[Saved entries]
Segment Open

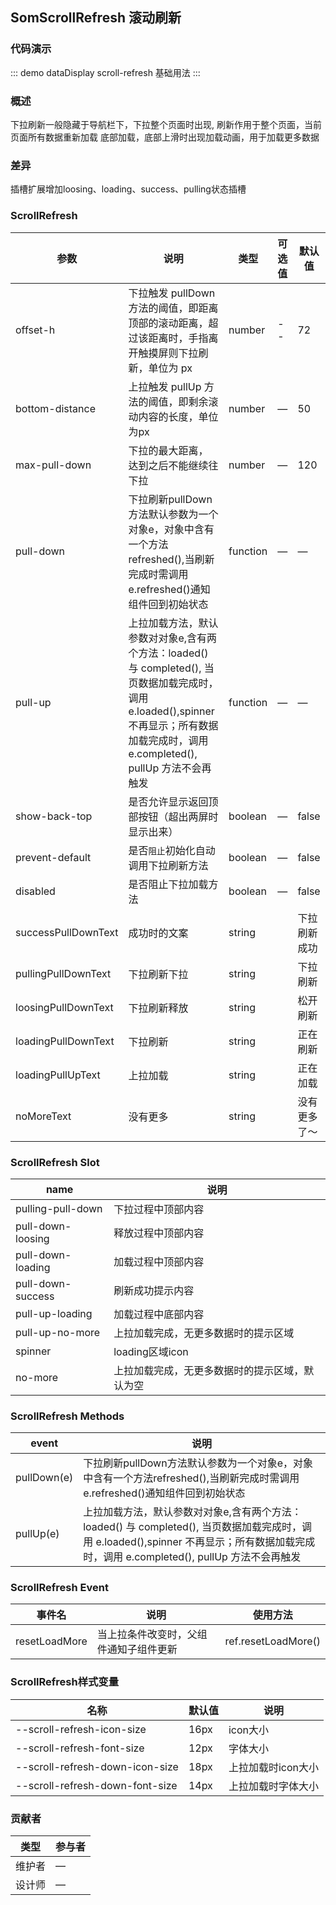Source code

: ## SomScrollRefresh 滚动刷新

### 代码演示

::: demo dataDisplay scroll-refresh
基础用法
:::

### 概述


下拉刷新一般隐藏于导航栏下，下拉整个页面时出现, 刷新作用于整个页面，当前页面所有数据重新加载
底部加载，底部上滑时出现加载动画，用于加载更多数据


### 差异
插槽扩展增加loosing、loading、success、pulling状态插槽




### ScrollRefresh
| 参数 | 说明 | 类型 | 可选值 | 默认值 |
| --- | --- | --- | --- | --- |
| offset-h | 下拉触发 pullDown 方法的阈值，即距离顶部的滚动距离，超过该距离时，手指离开触摸屏则下拉刷新，单位为 px | number | -- | 72 |
| bottom-distance | 上拉触发 pullUp 方法的阈值，即剩余滚动内容的长度，单位为px | number | — | 50 |
| max-pull-down | 下拉的最大距离， 达到之后不能继续往下拉 | number | — | 120 |
| pull-down | 下拉刷新pullDown方法默认参数为一个对象e，对象中含有一个方法refreshed(),当刷新完成时需调用e.refreshed()通知组件回到初始状态 | function | — | — |
| pull-up | 上拉加载方法，默认参数对对象e,含有两个方法：loaded() 与 completed(), 当页数据加载完成时，调用 e.loaded(),spinner 不再显示；所有数据加载完成时，调用 e.completed(), pullUp 方法不会再触发 | function | — | — |
| show-back-top | 是否允许显示返回顶部按钮（超出两屏时显示出来） | boolean | — | false |
| prevent-default | 是否`阻止`初始化自动调用下拉刷新方法 | boolean | — | false |
| disabled | 是否阻止下拉加载方法 | boolean | — | false |
| successPullDownText | 成功时的文案 | string |  | 下拉刷新成功 |
| pullingPullDownText | 下拉刷新下拉 | string |  | 下拉刷新 |
| loosingPullDownText | 下拉刷新释放 | string |  | 松开刷新 |
| loadingPullDownText | 下拉刷新 | string |  | 正在刷新 |
| loadingPullUpText | 上拉加载 | string |  | 正在加载 |
| noMoreText | 没有更多 | string |  | 没有更多了～ |



### ScrollRefresh Slot
| name | 说明 |
| --- | --- |
| pulling-pull-down | 下拉过程中顶部内容 |
| pull-down-loosing | 释放过程中顶部内容 |
| pull-down-loading | 加载过程中顶部内容 |
| pull-down-success | 刷新成功提示内容 |
| pull-up-loading | 加载过程中底部内容 |
| pull-up-no-more | 上拉加载完成，无更多数据时的提示区域 |
| spinner | loading区域icon |
| no-more | 上拉加载完成，无更多数据时的提示区域，默认为空 |



### ScrollRefresh Methods
| event | 说明 |
| --- | --- |
| pullDown(e) | 下拉刷新pullDown方法默认参数为一个对象e，对象中含有一个方法refreshed(),当刷新完成时需调用e.refreshed()通知组件回到初始状态 |
| pullUp(e) | 上拉加载方法，默认参数对对象e,含有两个方法：loaded() 与 completed(), 当页数据加载完成时，调用 e.loaded(),spinner 不再显示；所有数据加载完成时，调用 e.completed(), pullUp 方法不会再触发 |



### ScrollRefresh Event
| 事件名 | 说明 | 使用方法 |
| --- | --- | --- |
| resetLoadMore | 当上拉条件改变时，父组件通知子组件更新 | ref.resetLoadMore() |



### ScrollRefresh样式变量



| 名称 | 默认值 | 说明 |
| --- | --- | --- |
| --scroll-refresh-icon-size | 16px | icon大小 |
| --scroll-refresh-font-size | 12px | 字体大小 |
| --scroll-refresh-down-icon-size | 18px | 上拉加载时icon大小 |
| --scroll-refresh-down-font-size | 14px | 上拉加载时字体大小 |

### 贡献者
| 类型       | 参与者                          |
|---------- |--------------------------------  |
| 维护者 | — |
| 设计师 | — |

Segment Closed

-- Exercise objective --
Your answer must be the line containing "18px | 上拉加载时icon大小 |" and every line after it through the end of the records above, reproduced exactly and alone.

-- Exercise response --
| --scroll-refresh-down-icon-size | 18px | 上拉加载时icon大小 |
| --scroll-refresh-down-font-size | 14px | 上拉加载时字体大小 |

### 贡献者
| 类型       | 参与者                          |
|---------- |--------------------------------  |
| 维护者 | — |
| 设计师 | — |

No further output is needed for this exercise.